Highly Active and Stable Single-Atom Cobalt in Zeolite for Acetylene Semihydrogenation
Essa Alhashmi, George Ebri, Klaus Hellgardt
Abstract
High Resolution Image Download MS PowerPoint Slide Ethylene produced from steam cracking includes an acetylene impurity of 0.5–3%, harming the downstream polymerization process. To achieve polymer-grade ethylene, acetylene must be removed by chemoselective hydrogenation to ethylene without overhydrogenation to ethane. The current state-of-the-art process uses supported Pd nanoparticles (NPs) and toxic CO injections to poison the active sites, which is expensive and shows poor ethylene selectivity. To tackle this issue, the use of single-atom catalysts can offer a way to simultaneously improve selectivity through preferential desorption of ethylene over its hydrogenation and minimize cost. In particular, single-atom cobalt catalysis can address both of these issues. However, to date, single-atom cobalt has not been tested for this reaction. Herein, we present a cost-effective monometallic, cobalt-anchored zeolite Y (Co 1 @Y) catalyst, synthesized via an in situ hydrothermal method, holding isolated active cobalt atoms that efficiently and selectively hydrogenate acetylene to ethylene.

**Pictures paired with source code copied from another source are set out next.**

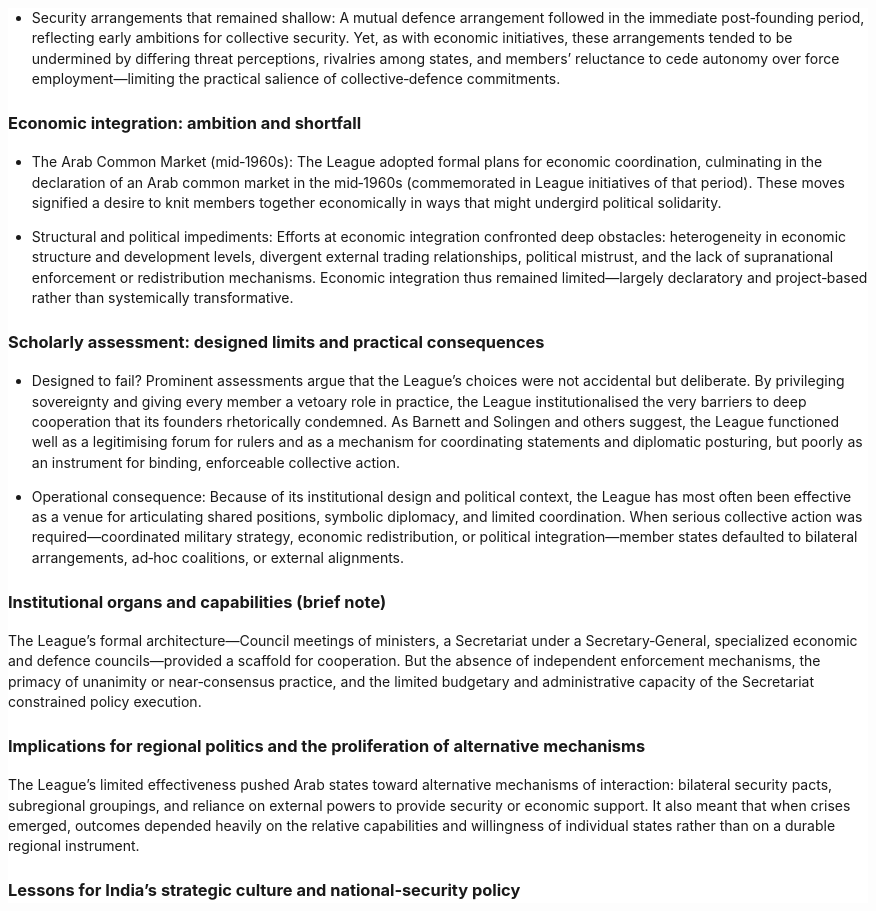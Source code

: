 - Security arrangements that remained shallow: A mutual defence arrangement followed in the immediate post‑founding period, reflecting early ambitions for collective security. Yet, as with economic initiatives, these arrangements tended to be undermined by differing threat perceptions, rivalries among states, and members’ reluctance to cede autonomy over force employment—limiting the practical salience of collective‑defence commitments.

### Economic integration: ambition and shortfall

- The Arab Common Market (mid‑1960s): The League adopted formal plans for economic coordination, culminating in the declaration of an Arab common market in the mid‑1960s (commemorated in League initiatives of that period). These moves signified a desire to knit members together economically in ways that might undergird political solidarity.

- Structural and political impediments: Efforts at economic integration confronted deep obstacles: heterogeneity in economic structure and development levels, divergent external trading relationships, political mistrust, and the lack of supranational enforcement or redistribution mechanisms. Economic integration thus remained limited—largely declaratory and project‑based rather than systemically transformative.

### Scholarly assessment: designed limits and practical consequences

- Designed to fail? Prominent assessments argue that the League’s choices were not accidental but deliberate. By privileging sovereignty and giving every member a vetoary role in practice, the League institutionalised the very barriers to deep cooperation that its founders rhetorically condemned. As Barnett and Solingen and others suggest, the League functioned well as a legitimising forum for rulers and as a mechanism for coordinating statements and diplomatic posturing, but poorly as an instrument for binding, enforceable collective action.

- Operational consequence: Because of its institutional design and political context, the League has most often been effective as a venue for articulating shared positions, symbolic diplomacy, and limited coordination. When serious collective action was required—coordinated military strategy, economic redistribution, or political integration—member states defaulted to bilateral arrangements, ad‑hoc coalitions, or external alignments.

### Institutional organs and capabilities (brief note)

The League’s formal architecture—Council meetings of ministers, a Secretariat under a Secretary‑General, specialized economic and defence councils—provided a scaffold for cooperation. But the absence of independent enforcement mechanisms, the primacy of unanimity or near‑consensus practice, and the limited budgetary and administrative capacity of the Secretariat constrained policy execution.

### Implications for regional politics and the proliferation of alternative mechanisms

The League’s limited effectiveness pushed Arab states toward alternative mechanisms of interaction: bilateral security pacts, subregional groupings, and reliance on external powers to provide security or economic support. It also meant that when crises emerged, outcomes depended heavily on the relative capabilities and willingness of individual states rather than on a durable regional instrument.

### Lessons for India’s strategic culture and national‑security policy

Characterization techniques proved the absence of NPs and the presence of single-atom cobalt sites. The catalyst achieved an ethylene selectivity of 90 ± 2% at full acetylene conversion, with a stable performance for over 400 h. Co 1 @Y achieved TOF ethylene greater than the previously reported zeolite-supported single-atom catalysts by ∼5 times. Varying the dispersion of cobalt from an NP to a single atom modified the reaction mechanism from associative to dissociative, remarkably improving catalytic activity and selectivity. This strategy can be extended to other relatively inactive metals and other hydrogenation reactions.